If he were running for governor of New York, Democrat Bill White would probably be considered a pro-gun enthusiast. He's got a shotgun and a 9 mm pistol, opposes any new laws on firearms and says he'd like to sign up some day for a concealed weapons permit.
But this is Texas, where incumbent Rick Perry recently shot a coyote while out jogging and enjoys hunting deer with a bow and arrow. The love of weaponry is so ingrained in state culture that having a legal permit to carry a handgun will get you waved through the Texas Capitol security lines without going through a magnetometer.

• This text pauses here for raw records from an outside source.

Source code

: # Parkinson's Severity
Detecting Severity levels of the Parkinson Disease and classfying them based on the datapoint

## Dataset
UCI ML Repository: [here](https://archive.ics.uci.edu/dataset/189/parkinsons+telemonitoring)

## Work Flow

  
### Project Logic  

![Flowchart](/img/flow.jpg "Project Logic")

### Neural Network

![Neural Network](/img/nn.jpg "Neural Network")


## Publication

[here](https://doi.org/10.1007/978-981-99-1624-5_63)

Against that backdrop, the former Houston mayor heads into the 2010 governor's race playing defense on a powerful political issue. The biggest liability for White is his past membership in a New York-based gun control group. White says he resigned after finding its positions too restrictive, but his participation in Mayors Against Illegal Guns riled up those who live to preserve Texas' pro-gun culture.
"Anywhere in the civilized world you would be able to make the argument that everybody should be able to be against illegal guns. But we're not in the civilized word. We're in Texas," said Southern Methodist University political scientist Cal Jillson.

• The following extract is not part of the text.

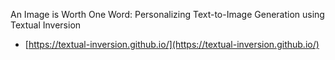 
An Image is Worth One Word: Personalizing Text-to-Image Generation using Textual Inversion
- [https://textual-inversion.github.io/](https://textual-inversion.github.io/)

White only needs to look a few years back to find candidates who have lost campaigns over the issue. The last Democrat who was elected governor, Ann Richards, lost her re-election bid in 1994 in part after opposing concealed handgun legislation and vetoing a referendum on it.

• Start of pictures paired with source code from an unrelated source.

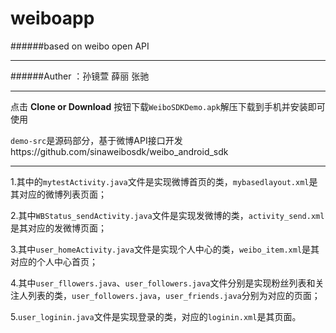 # weiboapp
######based on weibo open API 
***
######Auther ：孙镜萱 薛丽 张驰
***
点击 **Clone or Download** 按钮下载`WeiboSDKDemo.apk`解压下载到手机并安装即可使用

`demo-src`是源码部分，基于微博API接口开发https://github.com/sinaweibosdk/weibo_android_sdk
***

1.其中的`mytestActivity.java`文件是实现微博首页的类，`mybasedlayout.xml`是其对应的微博列表页面；

2.其中`WBStatus_sendActivity.java`文件是实现发微博的类，`activity_send.xml`是其对应的发微博页面；

3.其中`user_homeActivity.java`文件是实现个人中心的类，`weibo_item.xml`是其对应的个人中心首页；

4.其中`user_fllowers.java`、`user_followers.java`文件分别是实现粉丝列表和关注人列表的类，`user_followers.java`，`user_friends.java`分别为对应的页面；

5.`user_loginin.java`文件是实现登录的类，对应的`loginin.xml`是其页面。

George W. Bush signed the bill into law in his first year after defeating her to become governor.
"There is really no such thing as a moderate position on guns that's going to help in Texas," said Jim Henson, director of the Texas Politics Project at the University of Texas at Austin.
As mayor of Houston, White joined Mayors Against Illegal Guns, a group that supports individual gun rights, but wants more controls on gun show sales, restrictions on the reach of conceal-and-carry laws and more oversight of federal gun purchase records.
White said he joined the gun-control group in 2006 at the urging of its founder, New York Mayor Michael Bloomberg. That year, Houston's crime rate hit a 12-year high.
"I joined because Mayor Bloomberg told me that that we needed to do more to crack down on guns which were transported in violation of federal law," White told The Associated Press. "I believe that people shouldn't steal guns and sell them to people where it's against the law for them to have guns, period."
In 2009, facing his first statewide political campaign, White quietly resigned from the group. White says he quit because the group opposed a federal law that would have allowed conceal-carry permit holders to carry their firearms across state lines.
Out of more than 500 mayors, Mayor Richard Ward of Hurst, a Fort Worth suburb, is the lone remaining Texan in the group. A Republican NRA member who owns six guns, Ward says he's been called a "commie" and worse in over 100 e-mails.
Meanwhile, Perry, a Republican and the longest-serving governor in state history, long ago wrapped up the endorsement of the Texas State Rifle Association, aligned with the National Rifle Association, in his bid for an unprecedented third full term.
That was before Perry shot a coyote on his morning jog and inspired the manufacture of a special-issue, Ruger .380 caliber handgun — "for sale to Texans only" — the same kind the governor used on the howling varmit.
He also recently supported a plan to let people licensed to carry a handgun enter the Texas Capitol without going through newly installed metal detectors.
It surprised no one that the NRA gave Perry an "A+" on its latest scorecard of candidates for state elective office. White got a "B."
"He went outside of the state of Texas and aligned himself with out-of-state mayors for heaven sakes," said Alice Tripp, legislative director of the Texas State Rifle Association.
Though they have pushed gun control measures in the past, Democrats are now mostly staying away from the volatile issue. Gun sales spiked in 2008 on fears that Barack Obama and a Democratic Congress would clamp down on firearms. But Obama later signed a bill allowing guns in federal parks and gun control advocates have criticized the White House and Democratic leaders for shunning their agenda.
White told The AP he considers individual gun ownership a bedrock constitutional right and opposes new restrictions on it. He also said any portrayal of him as antigun is "ridiculous" and predicted firearms would not be a major issue in his race.
White, who says he owns two guns but has only hunted once in the last 10 years, complained that he hasn't yet been able to find the 10 hours he needs to train for a concealed weapons permit. He doesn't need one to take his Springfield 9 mm to the shooting range — or, as far as he's concerned, to be elected governor.
"I haven't had anybody tell me they only vote for permit holders," White said.